Tally the lines below containing the word "textwidth" and give that total alone.
___ WORKING DATA
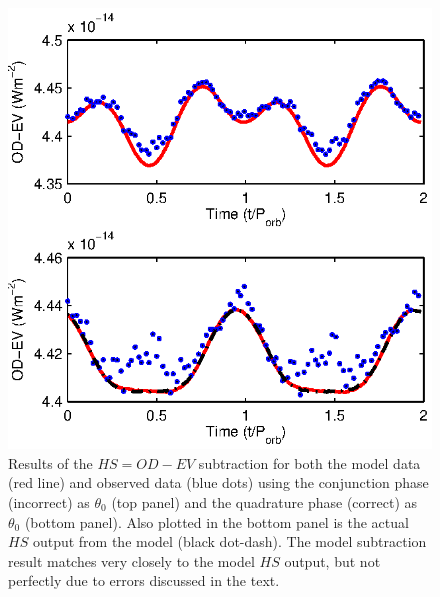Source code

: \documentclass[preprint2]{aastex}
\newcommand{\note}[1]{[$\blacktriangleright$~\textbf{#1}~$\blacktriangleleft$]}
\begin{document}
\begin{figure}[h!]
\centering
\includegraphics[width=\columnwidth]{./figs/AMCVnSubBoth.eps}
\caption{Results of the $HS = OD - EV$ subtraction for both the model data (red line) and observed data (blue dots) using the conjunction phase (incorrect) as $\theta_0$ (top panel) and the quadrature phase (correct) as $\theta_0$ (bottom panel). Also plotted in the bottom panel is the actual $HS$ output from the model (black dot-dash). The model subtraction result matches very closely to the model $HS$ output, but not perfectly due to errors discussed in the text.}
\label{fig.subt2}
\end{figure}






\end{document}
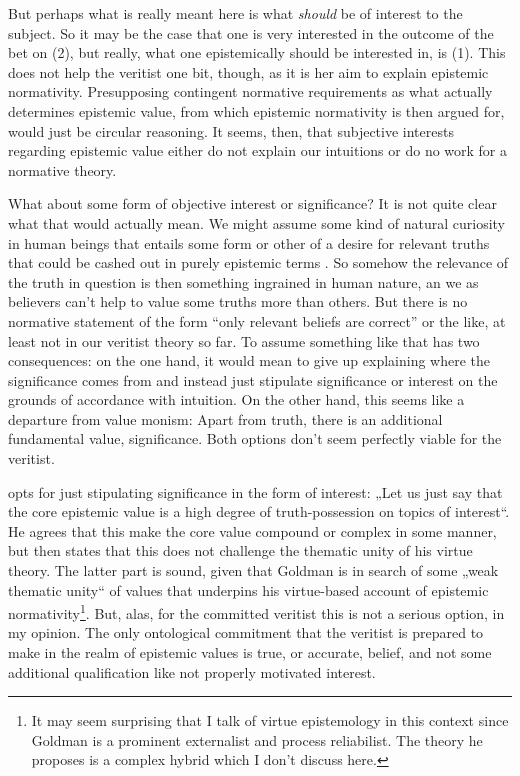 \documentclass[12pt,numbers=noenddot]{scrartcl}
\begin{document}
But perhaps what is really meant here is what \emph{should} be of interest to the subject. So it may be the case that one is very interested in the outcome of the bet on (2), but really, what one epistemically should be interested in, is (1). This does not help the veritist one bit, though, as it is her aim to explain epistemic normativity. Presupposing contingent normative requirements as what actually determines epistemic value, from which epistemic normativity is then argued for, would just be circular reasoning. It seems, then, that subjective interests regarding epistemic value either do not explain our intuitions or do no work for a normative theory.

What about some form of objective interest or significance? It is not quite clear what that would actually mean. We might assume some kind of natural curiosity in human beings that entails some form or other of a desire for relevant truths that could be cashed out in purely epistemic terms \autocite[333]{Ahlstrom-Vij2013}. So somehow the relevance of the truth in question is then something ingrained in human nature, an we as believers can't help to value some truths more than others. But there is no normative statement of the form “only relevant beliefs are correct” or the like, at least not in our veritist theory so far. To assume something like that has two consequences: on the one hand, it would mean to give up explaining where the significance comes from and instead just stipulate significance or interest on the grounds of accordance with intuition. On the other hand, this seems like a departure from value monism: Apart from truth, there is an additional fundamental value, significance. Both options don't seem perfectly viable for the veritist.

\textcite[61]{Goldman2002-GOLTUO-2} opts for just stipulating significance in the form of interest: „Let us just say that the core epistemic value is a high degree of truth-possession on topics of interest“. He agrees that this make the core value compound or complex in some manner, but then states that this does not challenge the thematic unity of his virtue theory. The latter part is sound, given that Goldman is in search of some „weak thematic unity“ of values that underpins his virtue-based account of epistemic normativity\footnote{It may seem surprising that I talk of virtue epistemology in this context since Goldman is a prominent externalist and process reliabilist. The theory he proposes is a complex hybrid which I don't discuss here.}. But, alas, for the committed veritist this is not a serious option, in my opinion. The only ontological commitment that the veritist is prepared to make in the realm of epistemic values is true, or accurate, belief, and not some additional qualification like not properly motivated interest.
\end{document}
______
___ WORKING DATA
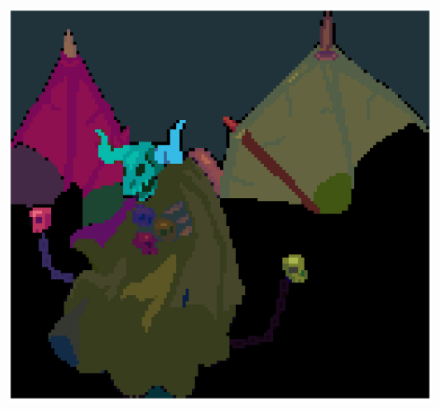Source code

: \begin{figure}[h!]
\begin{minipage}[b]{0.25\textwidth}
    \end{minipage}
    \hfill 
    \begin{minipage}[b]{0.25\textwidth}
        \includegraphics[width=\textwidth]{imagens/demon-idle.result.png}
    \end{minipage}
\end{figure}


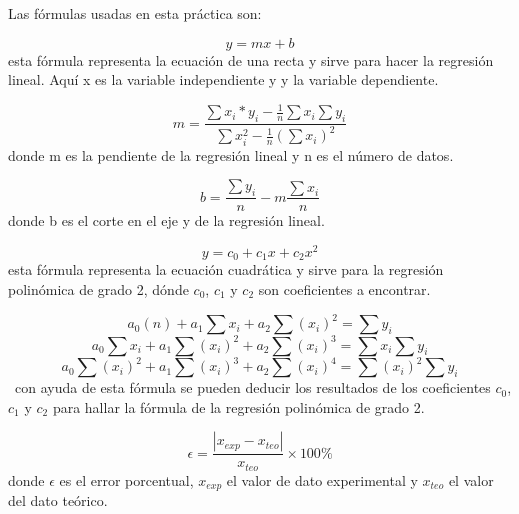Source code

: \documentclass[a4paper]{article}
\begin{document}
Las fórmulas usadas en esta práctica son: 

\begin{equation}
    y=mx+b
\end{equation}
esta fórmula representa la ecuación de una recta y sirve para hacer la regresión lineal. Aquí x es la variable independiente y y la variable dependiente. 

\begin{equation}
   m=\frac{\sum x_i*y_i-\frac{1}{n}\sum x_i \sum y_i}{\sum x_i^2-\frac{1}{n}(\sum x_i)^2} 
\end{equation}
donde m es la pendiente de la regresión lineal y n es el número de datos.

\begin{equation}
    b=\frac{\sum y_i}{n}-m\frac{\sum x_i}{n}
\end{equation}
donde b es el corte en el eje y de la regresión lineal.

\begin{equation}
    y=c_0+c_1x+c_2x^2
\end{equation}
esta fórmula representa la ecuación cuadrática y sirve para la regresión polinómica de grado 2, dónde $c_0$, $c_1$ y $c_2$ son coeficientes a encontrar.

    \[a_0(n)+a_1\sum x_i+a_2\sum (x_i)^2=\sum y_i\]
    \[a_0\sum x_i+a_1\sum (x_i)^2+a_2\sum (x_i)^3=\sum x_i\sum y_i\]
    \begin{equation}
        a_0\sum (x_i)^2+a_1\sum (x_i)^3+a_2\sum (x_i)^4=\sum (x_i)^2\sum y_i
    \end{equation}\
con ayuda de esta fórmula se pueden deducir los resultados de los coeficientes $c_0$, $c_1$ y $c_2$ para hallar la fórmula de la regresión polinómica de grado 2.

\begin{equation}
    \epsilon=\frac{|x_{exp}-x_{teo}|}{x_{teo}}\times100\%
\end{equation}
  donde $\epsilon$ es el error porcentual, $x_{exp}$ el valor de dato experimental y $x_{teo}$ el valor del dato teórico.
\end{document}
______
___ WORKING DATA
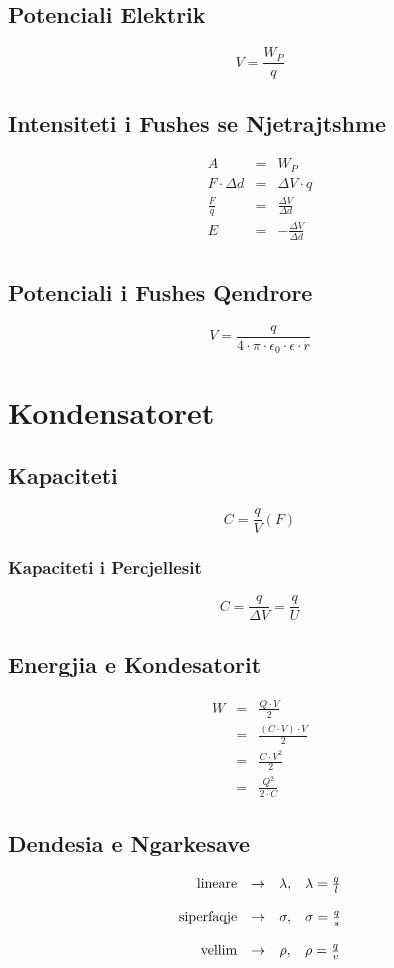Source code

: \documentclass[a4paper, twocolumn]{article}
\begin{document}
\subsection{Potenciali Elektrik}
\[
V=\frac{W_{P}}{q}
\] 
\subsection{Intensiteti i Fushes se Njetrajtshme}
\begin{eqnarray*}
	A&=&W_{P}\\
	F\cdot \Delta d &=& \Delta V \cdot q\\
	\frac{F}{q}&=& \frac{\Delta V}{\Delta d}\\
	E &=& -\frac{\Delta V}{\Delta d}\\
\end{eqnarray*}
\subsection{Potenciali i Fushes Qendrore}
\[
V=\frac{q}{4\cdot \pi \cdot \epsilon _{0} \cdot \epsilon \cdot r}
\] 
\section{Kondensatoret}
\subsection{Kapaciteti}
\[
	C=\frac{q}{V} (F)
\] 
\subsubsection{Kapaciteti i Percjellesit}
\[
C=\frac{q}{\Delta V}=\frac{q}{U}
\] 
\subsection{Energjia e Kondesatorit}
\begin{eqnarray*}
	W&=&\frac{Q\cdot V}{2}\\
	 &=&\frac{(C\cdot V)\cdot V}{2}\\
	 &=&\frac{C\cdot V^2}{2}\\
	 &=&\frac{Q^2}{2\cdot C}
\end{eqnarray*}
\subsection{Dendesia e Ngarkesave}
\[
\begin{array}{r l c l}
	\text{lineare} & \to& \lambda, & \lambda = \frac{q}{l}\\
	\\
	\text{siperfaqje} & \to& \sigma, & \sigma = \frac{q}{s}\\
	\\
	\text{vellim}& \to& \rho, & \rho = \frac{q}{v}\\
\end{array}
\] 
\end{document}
______
*EXERCISE OUTPUT*
3